On Wed, Feb 03, 2021 at 12:27:40AM +0200, Jarkko Sakkinen wrote:
On Tue, Feb 02, 2021 at 09:58:24AM -0800, James Bottomley wrote:
On Tue, 2021-02-02 at 11:26 -0600, Serge E. Hallyn wrote:
On Tue, Feb 02, 2021 at 05:33:17PM +0200, jarkko@kernel.org wrote:
From: Jarkko Sakkinen jarkko@kernel.org
An unexpected status from TPM chip is not irrecovable failure of the kernel. It's only undesirable situation. Thus, change the WARN_ONCE instance inside tpm_tis_status() to pr_warn_once().

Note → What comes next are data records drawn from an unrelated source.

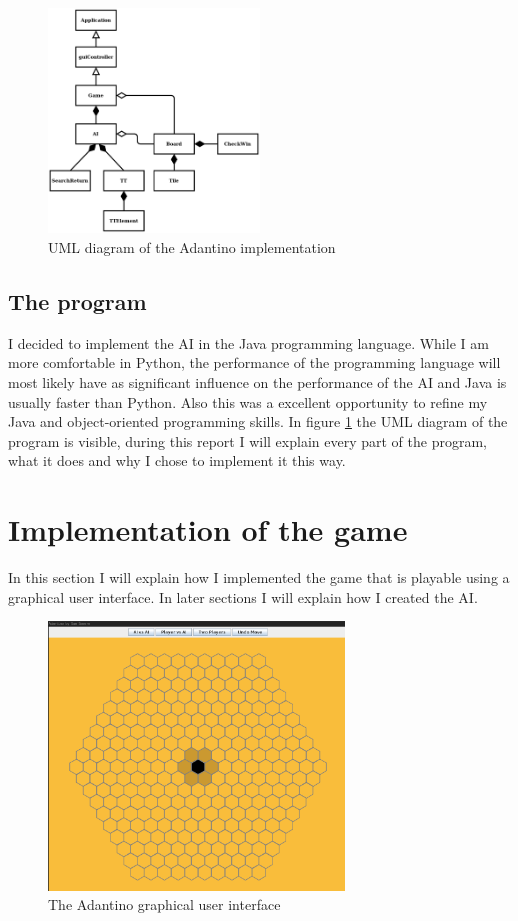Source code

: \documentclass{article}
\begin{document}
\begin{figure}[ht]
    \centering
    \includegraphics[width = 0.5\textwidth]{images/AdantinoAiUml.png}
    \caption{UML diagram of the Adantino implementation}
    \label{fig:UML}
\end{figure}

\subsection{The program}
I decided to implement the AI in the Java programming language. While I am more comfortable in Python, the performance of the programming language will most likely have as significant influence on the performance of the AI and Java is usually faster than Python. Also this was a excellent opportunity to refine my Java and object-oriented programming skills.
In figure \ref{fig:UML} the UML diagram of the program is visible, during this report I will explain every part of the program, what it does and why I chose to implement it this way.

\section{Implementation of the game}
In this section I will explain how I implemented the game that is playable using a graphical user interface. In later sections I will explain how I created the AI. 

\begin{figure}
    \centering
    \includegraphics[width = 0.7\textwidth]{images/gui.png}
    \caption{The Adantino graphical user interface}
    \label{fig:gui}
\end{figure}
\end{document}
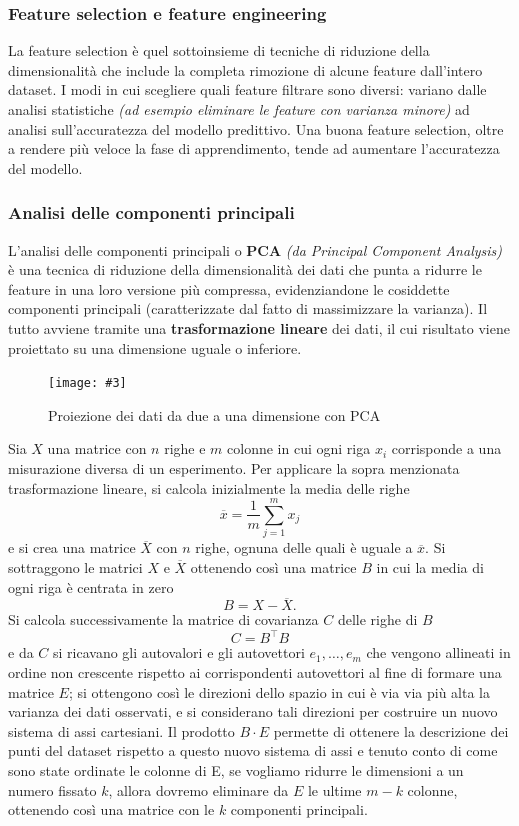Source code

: \documentclass[12pt, twoside, letterpaper]{report}
\newcommand{\img}[4] {
	\begin{figure}
		\centering
		\texttt{[image: \#3]}\\
		\caption{#1}
		\label{fig:#4}
	\end{figure}
}
\begin{document}
				\subsubsection{Feature selection e feature engineering} La feature selection è quel sottoinsieme di tecniche di riduzione della dimensionalità che include la completa rimozione di alcune feature dall'intero dataset. I modi in cui scegliere quali feature filtrare sono diversi: variano dalle analisi statistiche \textit{(ad esempio eliminare le feature con varianza minore)} ad analisi sull'accuratezza del modello predittivo. Una buona feature selection, oltre a rendere più veloce la fase di apprendimento, tende ad aumentare l'accuratezza del modello. %
				
				\subsubsection{Analisi delle componenti principali} L'analisi delle componenti principali o \textbf{PCA} \textit{(da Principal Component Analysis)} è una tecnica di riduzione della dimensionalità dei dati che punta a ridurre le feature in una loro versione più compressa, evidenziandone le cosiddette componenti principali (caratterizzate dal fatto di massimizzare la varianza). Il tutto avviene tramite una \textbf{trasformazione lineare} dei dati, il cui risultato viene proiettato su una dimensione uguale o inferiore.
				\img{Proiezione dei dati da due a una dimensione con PCA \cite{bitsofdna}}{0.3}{pca.jpg}{pca}
				Sia $X$ una matrice con $n$ righe e $m$ colonne in cui ogni riga $x_i$ corrisponde a una misurazione diversa di un esperimento.  Per applicare la sopra menzionata trasformazione lineare, si calcola inizialmente la media delle righe 
				$$\overline{x}= \frac{1}{m} \sum_{j=1}^m x_j$$ 
				e si crea una matrice $\overline{X}$ con $n$ righe, ognuna delle quali è uguale a $\overline{x}$. Si sottraggono le matrici $X$ e $\overline{X}$ ottenendo così una matrice $B$ in cui la media di ogni riga è centrata in zero
				$$B = X - \overline{X}.$$
					 Si calcola successivamente la matrice di covarianza $C$ delle righe di $B$
					 $$C = B^\top B$$
					 e da $C$ si ricavano gli autovalori e gli autovettori $e_1, \dots, e_m$ che vengono allineati in ordine non crescente rispetto ai corrispondenti autovettori al fine di formare una matrice $E$; si ottengono così le direzioni dello spazio in cui è via via più alta la varianza dei dati osservati, e si considerano tali direzioni per costruire un nuovo sistema di assi cartesiani. Il prodotto $B \cdot E$ permette di ottenere la descrizione dei punti del dataset rispetto a questo nuovo sistema di assi e tenuto conto di come sono state ordinate le colonne di E, se vogliamo ridurre le dimensioni a un numero fissato $k$, allora dovremo eliminare da $E$ le ultime $m-k$ colonne, ottenendo così una matrice con le $k$ componenti principali.  	 
				
\end{document}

In addition: print the status in the log message because it is actually useful information lacking from the existing log message.
Suggested-by: Guenter Roeck linux@roeck-us.net Cc: stable@vger.kernel.org Fixes: 6f4f57f0b909 ("tpm: ibmvtpm: fix error return code in tpm_ibmvtpm_probe()") Signed-off-by: Jarkko Sakkinen jarkko@kernel.org
drivers/char/tpm/tpm_tis_core.c | 2 +- 1 file changed, 1 insertion(+), 1 deletion(-)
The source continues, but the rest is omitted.